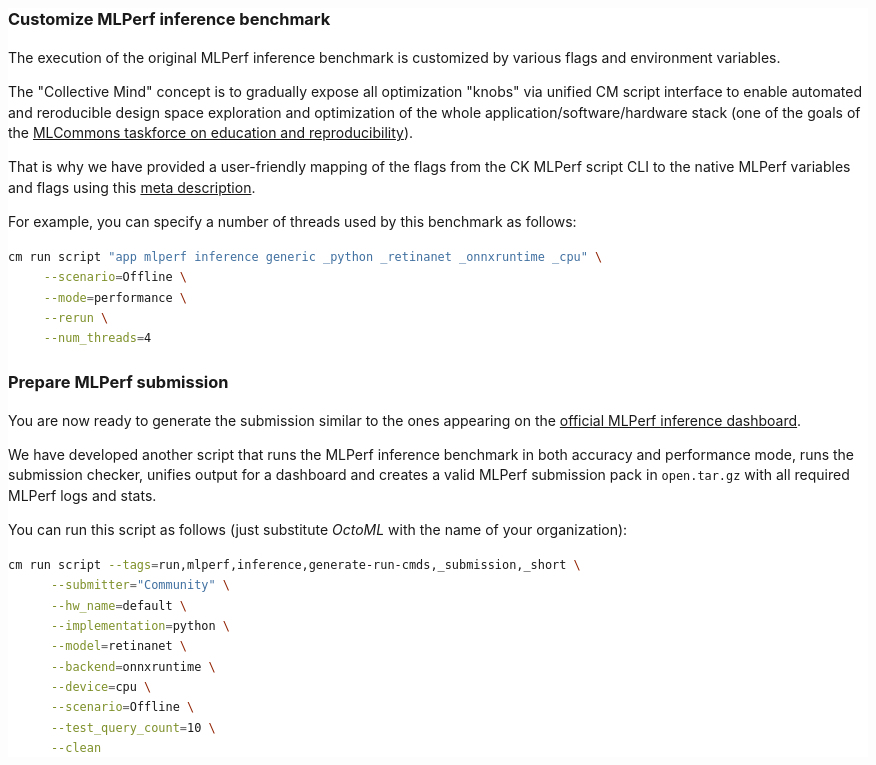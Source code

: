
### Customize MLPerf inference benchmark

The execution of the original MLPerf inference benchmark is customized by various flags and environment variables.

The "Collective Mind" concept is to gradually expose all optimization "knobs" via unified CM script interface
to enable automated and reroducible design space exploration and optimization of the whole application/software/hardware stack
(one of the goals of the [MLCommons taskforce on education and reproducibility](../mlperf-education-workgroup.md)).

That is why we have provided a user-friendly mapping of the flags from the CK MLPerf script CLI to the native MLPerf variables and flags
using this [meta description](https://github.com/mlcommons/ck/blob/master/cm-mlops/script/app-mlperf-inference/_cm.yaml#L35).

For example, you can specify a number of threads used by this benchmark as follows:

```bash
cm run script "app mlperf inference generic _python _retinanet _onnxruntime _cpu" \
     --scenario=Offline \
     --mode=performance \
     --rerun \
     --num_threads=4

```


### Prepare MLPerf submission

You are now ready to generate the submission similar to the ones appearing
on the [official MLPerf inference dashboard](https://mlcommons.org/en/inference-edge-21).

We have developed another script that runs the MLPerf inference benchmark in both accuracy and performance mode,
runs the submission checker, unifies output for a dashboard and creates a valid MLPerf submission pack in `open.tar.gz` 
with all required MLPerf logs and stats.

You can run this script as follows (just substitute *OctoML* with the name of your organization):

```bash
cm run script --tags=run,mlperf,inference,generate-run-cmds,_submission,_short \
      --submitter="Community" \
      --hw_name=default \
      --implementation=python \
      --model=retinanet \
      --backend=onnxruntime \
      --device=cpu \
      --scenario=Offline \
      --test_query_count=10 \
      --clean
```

* * * * * * * * *

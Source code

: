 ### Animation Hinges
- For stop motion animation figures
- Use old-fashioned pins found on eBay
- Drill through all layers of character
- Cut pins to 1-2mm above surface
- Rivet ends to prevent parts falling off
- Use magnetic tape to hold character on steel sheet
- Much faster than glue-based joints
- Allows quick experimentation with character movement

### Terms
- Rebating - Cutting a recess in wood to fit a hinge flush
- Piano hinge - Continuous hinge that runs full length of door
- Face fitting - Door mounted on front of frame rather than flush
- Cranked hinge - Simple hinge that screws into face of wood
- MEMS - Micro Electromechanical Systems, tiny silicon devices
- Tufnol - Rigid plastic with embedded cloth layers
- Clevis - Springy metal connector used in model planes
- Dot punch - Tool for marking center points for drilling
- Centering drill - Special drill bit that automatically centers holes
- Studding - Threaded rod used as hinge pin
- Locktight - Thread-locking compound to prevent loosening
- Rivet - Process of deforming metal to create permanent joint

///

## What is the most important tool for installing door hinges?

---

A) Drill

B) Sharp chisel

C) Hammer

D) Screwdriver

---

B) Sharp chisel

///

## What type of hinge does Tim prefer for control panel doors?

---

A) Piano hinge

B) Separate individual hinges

* * * * * * * * *

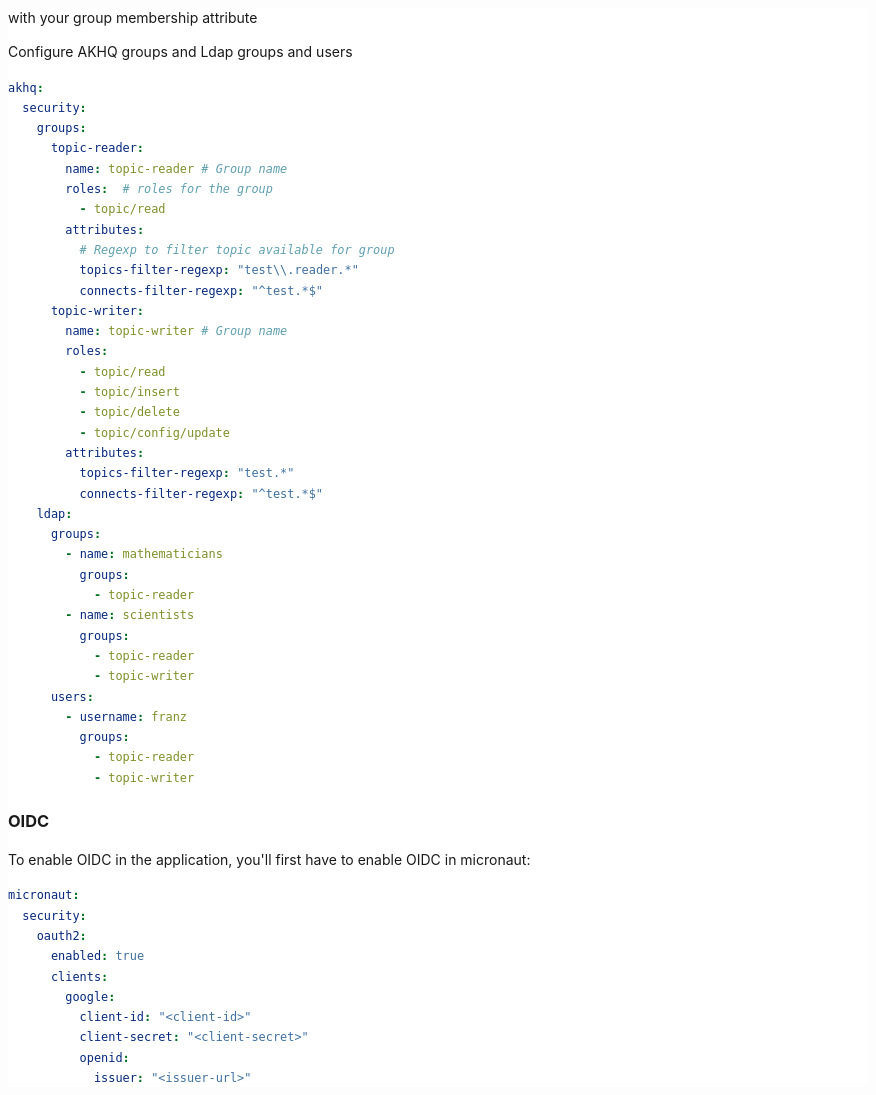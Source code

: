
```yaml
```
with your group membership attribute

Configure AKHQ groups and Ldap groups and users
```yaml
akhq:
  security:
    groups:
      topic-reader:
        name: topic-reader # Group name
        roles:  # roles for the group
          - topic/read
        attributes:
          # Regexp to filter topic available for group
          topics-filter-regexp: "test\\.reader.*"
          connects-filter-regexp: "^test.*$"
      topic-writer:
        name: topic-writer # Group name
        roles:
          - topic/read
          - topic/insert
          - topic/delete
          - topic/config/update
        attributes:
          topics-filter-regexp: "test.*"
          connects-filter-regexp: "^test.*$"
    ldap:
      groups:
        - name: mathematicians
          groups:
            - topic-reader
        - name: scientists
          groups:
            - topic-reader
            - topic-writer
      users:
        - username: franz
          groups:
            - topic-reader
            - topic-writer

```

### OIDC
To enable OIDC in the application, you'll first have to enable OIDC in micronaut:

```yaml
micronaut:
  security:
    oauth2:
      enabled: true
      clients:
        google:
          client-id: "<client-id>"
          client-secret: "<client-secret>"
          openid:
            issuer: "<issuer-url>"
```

* * * * * * * * *

__INSTRUCTIONS FOR THE TASK__. Go through the listing above and copy each line in which the string "dashboard" is found.

__ANSWER SPACE__.
on the [official MLPerf inference dashboard](https://mlcommons.org/en/inference-edge-21).
runs the submission checker, unifies output for a dashboard and creates a valid MLPerf submission pack in `open.tar.gz` 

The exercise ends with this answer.